“El pueblo aún no ha hablado…posiblemente se encuentre en el momento de tomar la palabra”.

(Emmanuel Tepal en Las lenguas del diablo. Lengua cosmovisión y re-existencia de los pueblos de Abya Yala. Tumba la casa ediciones)

Hace seis años, la noche en la que López Obrador ganó las elecciones, fui con unas amigas al Zócalo de la Ciudad de México.  A pesar de que personalmente no sentía mucha confianza en esa persona y en su partido, decidí asomarme con cierta curiosidad para sentir las energías en las calles.
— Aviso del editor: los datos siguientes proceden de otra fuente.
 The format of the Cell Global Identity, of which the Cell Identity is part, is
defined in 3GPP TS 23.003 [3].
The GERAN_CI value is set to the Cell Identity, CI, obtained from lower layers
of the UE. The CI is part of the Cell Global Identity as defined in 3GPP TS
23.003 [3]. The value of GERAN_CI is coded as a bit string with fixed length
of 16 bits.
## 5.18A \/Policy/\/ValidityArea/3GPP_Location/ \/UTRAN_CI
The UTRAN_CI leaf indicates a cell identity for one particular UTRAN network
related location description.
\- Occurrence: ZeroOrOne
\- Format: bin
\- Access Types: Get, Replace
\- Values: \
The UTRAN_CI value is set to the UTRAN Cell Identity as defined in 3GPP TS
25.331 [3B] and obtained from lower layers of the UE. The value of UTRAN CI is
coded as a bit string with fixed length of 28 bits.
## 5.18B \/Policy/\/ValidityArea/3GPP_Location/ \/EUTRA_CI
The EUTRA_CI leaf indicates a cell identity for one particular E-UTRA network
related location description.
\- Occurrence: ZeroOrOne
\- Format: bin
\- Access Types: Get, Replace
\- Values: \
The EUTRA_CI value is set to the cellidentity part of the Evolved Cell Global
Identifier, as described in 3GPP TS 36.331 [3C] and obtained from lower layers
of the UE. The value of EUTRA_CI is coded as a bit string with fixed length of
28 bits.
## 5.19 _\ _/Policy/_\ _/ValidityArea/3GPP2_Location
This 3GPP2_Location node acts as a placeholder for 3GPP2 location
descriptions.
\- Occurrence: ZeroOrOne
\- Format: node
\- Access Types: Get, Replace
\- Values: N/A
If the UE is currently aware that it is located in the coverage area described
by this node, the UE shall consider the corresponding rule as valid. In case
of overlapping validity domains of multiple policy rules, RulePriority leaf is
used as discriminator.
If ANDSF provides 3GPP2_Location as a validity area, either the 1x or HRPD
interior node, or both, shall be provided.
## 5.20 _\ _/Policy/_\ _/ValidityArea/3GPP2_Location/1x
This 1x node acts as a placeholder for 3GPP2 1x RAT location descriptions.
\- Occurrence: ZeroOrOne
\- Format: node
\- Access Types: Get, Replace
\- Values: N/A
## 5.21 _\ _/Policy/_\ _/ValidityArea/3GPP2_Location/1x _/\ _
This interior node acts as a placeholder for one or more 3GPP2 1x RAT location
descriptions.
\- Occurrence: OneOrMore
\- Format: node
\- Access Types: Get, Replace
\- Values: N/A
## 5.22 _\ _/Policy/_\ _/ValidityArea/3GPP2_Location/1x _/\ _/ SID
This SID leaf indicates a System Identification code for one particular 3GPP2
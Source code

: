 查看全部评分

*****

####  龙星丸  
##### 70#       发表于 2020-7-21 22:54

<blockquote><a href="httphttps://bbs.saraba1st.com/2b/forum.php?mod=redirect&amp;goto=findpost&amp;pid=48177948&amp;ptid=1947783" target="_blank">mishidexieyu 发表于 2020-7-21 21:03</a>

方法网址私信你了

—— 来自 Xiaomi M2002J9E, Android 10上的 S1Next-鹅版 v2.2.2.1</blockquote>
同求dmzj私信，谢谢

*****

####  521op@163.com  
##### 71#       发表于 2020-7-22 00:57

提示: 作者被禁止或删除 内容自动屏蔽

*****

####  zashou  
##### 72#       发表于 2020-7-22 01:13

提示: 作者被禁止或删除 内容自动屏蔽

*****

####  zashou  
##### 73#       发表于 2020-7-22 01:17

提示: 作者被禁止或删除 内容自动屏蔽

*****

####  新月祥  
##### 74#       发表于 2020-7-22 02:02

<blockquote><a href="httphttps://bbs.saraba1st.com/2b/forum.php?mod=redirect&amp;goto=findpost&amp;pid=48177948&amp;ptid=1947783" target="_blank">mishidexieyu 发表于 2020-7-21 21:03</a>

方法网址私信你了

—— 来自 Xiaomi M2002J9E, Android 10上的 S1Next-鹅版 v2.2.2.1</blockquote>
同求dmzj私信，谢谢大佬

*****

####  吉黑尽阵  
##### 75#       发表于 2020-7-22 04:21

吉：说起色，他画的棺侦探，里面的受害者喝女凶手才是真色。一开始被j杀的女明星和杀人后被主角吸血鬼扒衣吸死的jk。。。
No puedo negar que al estar ahí me alegré porque, quizás por primera vez, caminaba con una multitud hacia el Zócalo sin gritar exigiendo justicia por los desaparecidos o por los feminicidios sino para, de alguna manera, festejar algo. El solo hecho de que el nuevo presidente electo ganara por una mayoría real y contundente de votos, en un país donde la falta de transparencia electoral tiene una larga y dolorosa historia, justificaba, hasta cierto punto, el júbilo colectivo que se respiraba en las calles. Por otra parte, era innegable sentir un mínimo de esperanza de que quizás, aunque sea un poco, se podría vislumbrar por lo menos una des intensificación de las múltiples violencias que se estaban viviendo en el país.

Si hace seis años caminando hacia el zócalo se escuchaba:  «Fuera PRI fuera PRI, quién no brinca es del PRI”,  «Es un honor estar con Obrador»  y «1, 2, 3, 4….43, justicia!»,  en este 2024 sólo hubo festejos, a pesar de que en el sexenio se estimen más de 45 mil desaparecidos más. Sin querer discutir sobre cifras exactas (aunque varias fuentes apunten que los índices delictivos aumentaron en este sexenio), es innegable que los casos de homicidios, desaparición y desplazamientos forzados en estos seis años fueron, por lo menos, tan altos como los anteriores. Sin embargo, en los gobiernos anteriores se sentía un deseo y reclamo de la sociedad civil para buscar alguna solución a esta crisis que vivimos… con este gobierno, los reclamos se fueron diluyendo.

Si el gobierno de Obrador no logró aminorar o controlar la violencia o reformular de raíz ciertas formas económicas, lo que sí logró es transformar la percepción del presente en una amplia sección de la población.  A lo largo de este último sexenio, las múltiples violencias que crecen fueron constantemente minimizadas, los que están viviéndolas a flor de piel fueron poco o nada escuchados y, a través de unos juegos retóricos muy elaborados, de repente la voz y los deseos del «pueblo» comenzaron a tener dueño.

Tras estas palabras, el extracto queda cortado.